En Europe, le constitutionnalisme s’extraie du cadre national et acquiert une dimension continentale : cette évolution très importante est aussi d’une très grande complexité avec l’imbrication des diverses institutions européennes (Union européenne, convention européenne des droits de l’homme notamment) qui imposent leur autorité aux ordres juridiques nationaux. Cette évolution conduit très nettement à la crise ou au moins au dépassement du modèle constitutionnaliste précédent : la recherche d’une constitution européenne, en même temps que l’adoption d’une charte européenne des droits fondamentaux, favorise la concurrence des juridictions européennes (CEDH, CJUE) avec les différentes juridictions internes dans la garantie apportée au respect des droits fondamentaux (trois ordres de juridiction pour le cas de la France par exemple). Elle déclenche aussi une mutation profonde des constitutions nationales pour les besoins de l’autorité de l’ordre juridique communautaire, avec notamment la très profonde transformation du système constitutionnel britannique qui, tout en étant toujours dépourvu de « constitution écrite », admet néanmoins depuis l'édiction du Human Rights Act de 1998 la possibilité d’une garantie juridictionnelle des droits fondamentaux.
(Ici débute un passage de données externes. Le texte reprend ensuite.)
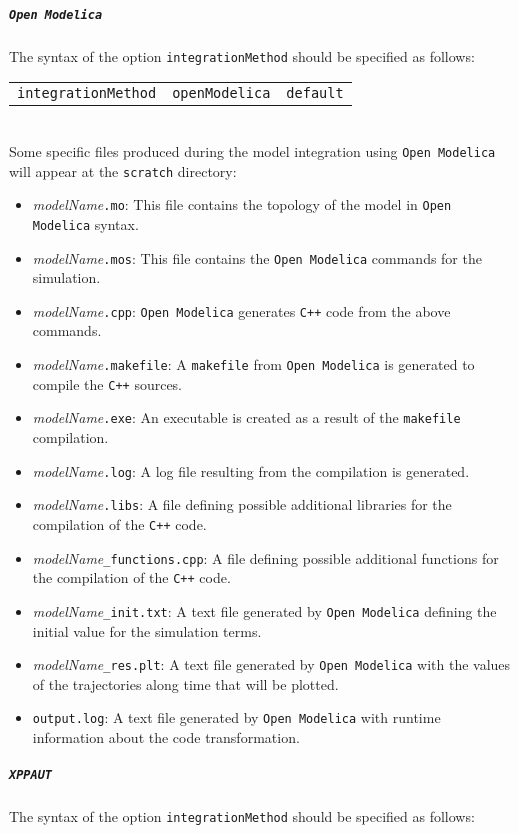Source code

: \documentclass[a4paper, 11pt]{article}
\begin{document}
\subparagraph{\texttt{Open Modelica}}
The syntax of the option \texttt{integrationMethod} should be specified as follows:\\[1.5ex]
\begin{tabular}{ccc}\texttt{integrationMethod}&\texttt{openModelica}&\texttt{default}\end{tabular}\\[1.5ex]
Some specific files produced during the model integration using \texttt{Open Modelica} will appear at the \texttt{scratch} directory:
\begin{itemize}
  \item \textit{modelName}\texttt{.mo}:
    This file contains the topology of the model in \texttt{Open Modelica} syntax.
  \item \textit{modelName}\texttt{.mos}:
    This file contains the \texttt{Open Modelica} commands for the simulation.
  \item \textit{modelName}\texttt{.cpp}:
    \texttt{Open Modelica} generates \texttt{C++} code from the above commands.
  \item \textit{modelName}\texttt{.makefile}:
    A \texttt{makefile} from \texttt{Open Modelica} is generated to compile the \texttt{C++} sources.
  \item \textit{modelName}\texttt{.exe}:
    An executable is created as a result of the \texttt{makefile} compilation.
  \item \textit{modelName}\texttt{.log}:
    A log file resulting from the compilation is generated.
  \item \textit{modelName}\texttt{.libs}:
    A file defining possible additional libraries for the compilation of the \texttt{C++} code.
  \item \textit{modelName}\texttt{\_functions.cpp}:
    A file defining possible additional functions for the compilation of the \texttt{C++} code.
  \item \textit{modelName}\texttt{\_init.txt}:
    A text file generated by \texttt{Open Modelica} defining the initial value for the simulation terms.
  \item \textit{modelName}\texttt{\_res.plt}:
    A text file generated by \texttt{Open Modelica} with the values of the trajectories along time that will be plotted.    
  \item \texttt{output.log}:  
    A text file generated by \texttt{Open Modelica} with runtime information about the code transformation.
\end{itemize}
\subparagraph{\texttt{XPPAUT}}
The syntax of the option \texttt{integrationMethod} should be specified as follows:\\[1.5ex]
\end{document}

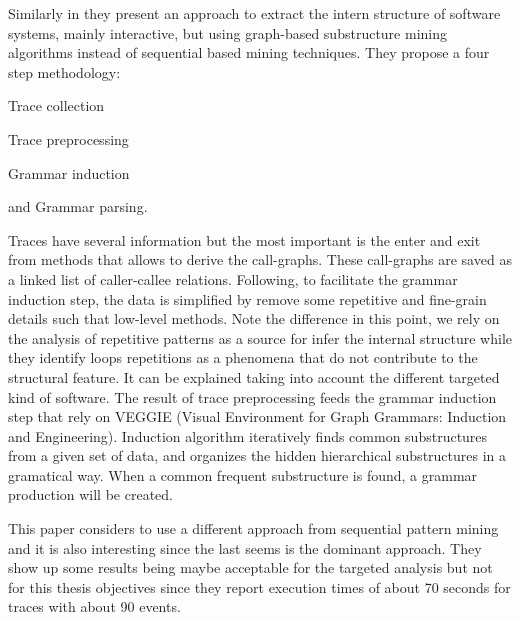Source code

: Similarly in \cite{Zhao2008} they present an approach to extract the intern
structure of software systems, mainly interactive, but using graph-based 
substructure mining algorithms instead of sequential based mining techniques.
They propose a four step methodology: 
\begin{enumerate*}[label=\roman*)]
  \item Trace collection
  \item Trace preprocessing
  \item Grammar induction
  \item and Grammar parsing.
\end{enumerate*}
Traces have several information but the most important is the enter and exit
from methods that allows to derive the call-graphs. These call-graphs are saved
as a linked list of caller-callee relations. Following, to facilitate the
grammar induction step, the data is simplified by remove some repetitive and
fine-grain details such that low-level methods. Note
the difference in this point, we rely on the analysis of repetitive patterns as
a source for infer the internal structure while they identify loops repetitions
as a phenomena that do not contribute to the structural feature. It can be
explained taking into account the different targeted kind of software. The
result of trace preprocessing feeds the grammar induction step that rely on
VEGGIE (Visual Environment for Graph Grammars: Induction and Engineering). 
Induction algorithm iteratively finds common substructures from a
given set of data, and organizes the hidden hierarchical substructures in a
gramatical way. When a common frequent substructure is found, a grammar
production will be created.

This paper considers to use a different approach from sequential pattern mining
and it is also interesting since the last seems is the dominant approach. They show up
some results being maybe acceptable for the targeted analysis but not for this
thesis objectives since they report execution times of about 70 seconds for
traces with about 90 events.


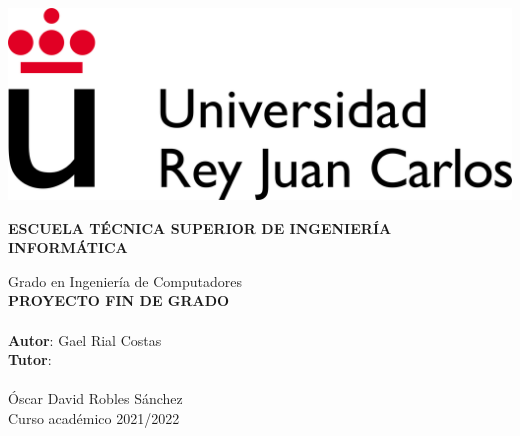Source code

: \thispagestyle{empty}

\includegraphics{images/URJC_logo}
\vspace{2cm}

\begin{center}
	\large{\textbf{ESCUELA TÉCNICA SUPERIOR DE INGENIERÍA INFORMÁTICA}}
	\vspace{5mm}

 	{\Large {Grado en Ingeniería de Computadores}}
    \\
  	\vspace{34mm}
	{\large {\bf PROYECTO FIN DE GRADO}}
  	\vspace{10mm}
    \\
  	{\Large {{\Huge {
	}} \\[1cm] }}
  	\vspace{2cm}
	{\large {
        \textbf{Autor}: Gael Rial Costas\\
        \textbf{Tutor}: \\
        \\
        Óscar David Robles Sánchez\\
  	}}
	\vspace{10mm}
  	{\large {Curso académico 2021/2022}}
  	\vspace{1cm}
\end{center}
Evidemment, cette recherche d’une constitution pour affirmer l’identité européenne apparaît comme une urgence politique majeure après la disparition de l’URSS et la chute du rideau de fer : la démocratisation des pays d’Europe de l’est, c’est aussi la marche forcée de l’Union européenne vers son expansion à tout le continent.

Mais dans la même période, on assiste à une chute analogue des dictatures d’extrême droite et à l’avènement d’une transition démocratique dans les pays d’Amérique latine (Argentine, Chili, etc.).
Or, ce processus de transition s’accomplit en grande partie sous l’influence du modèle sud-africain : l’Afrique du Sud, dans cette période, invente un très original processus constituant associé à une procédure très spéciale et complexe de « vérité et réconciliation », pour l’aménagement de la phase de transition entre apartheid et Etat de droit, et exporte cette méthode fondée sur l’amnistie et la non poursuite de crimes contre l’humanité comme un modèle applicable à d’autres situations de transition démocratique, et ce en forte opposition au modèle européen qui donne au contraire dans la surenchère répressive à l’égard des crimes contre l’humanité, en assurant la promotion du concept de dignité et des mécanismes internationaux de garantie des droits fondamentaux.

Toutefois, la considération attentive et dans le détail de la singularité très grande de chaque situation interdit de parler véritablement de « modèle » sud-africain : la démarche normative est en réalité propre à chaque cas (Argentine, Chili, Rwanda, Maroc, etc.)

Par ailleurs, des pratiques constitutionnelles entrant dans de nouveaux champs d’application du point de vue des droits fondamentaux, peuvent s’apercevoir comme infléchissant, stimulant ou au contraire freinant la logique constitutionnaliste : ainsi des nouvelles dispositions constitutionnelles qui, dans de nombreuses parties du monde, se consacrent aux questions de bioéthique, d’environnement, etc. Des revendications nouvelles (le mariage homosexuel par exemple), de nouvelles conceptions de la démocratie et de la justice (notamment concernant les minorités, les peuples indigènes, les discriminations positives, les lois mémorielles, etc. ne cessent d’alimenter de nouvelles demandes de constitutionnalisation. Ces mutations de la société semblent affecter de mille façons différentes les formes antérieurement reçues du constitutionnalisme.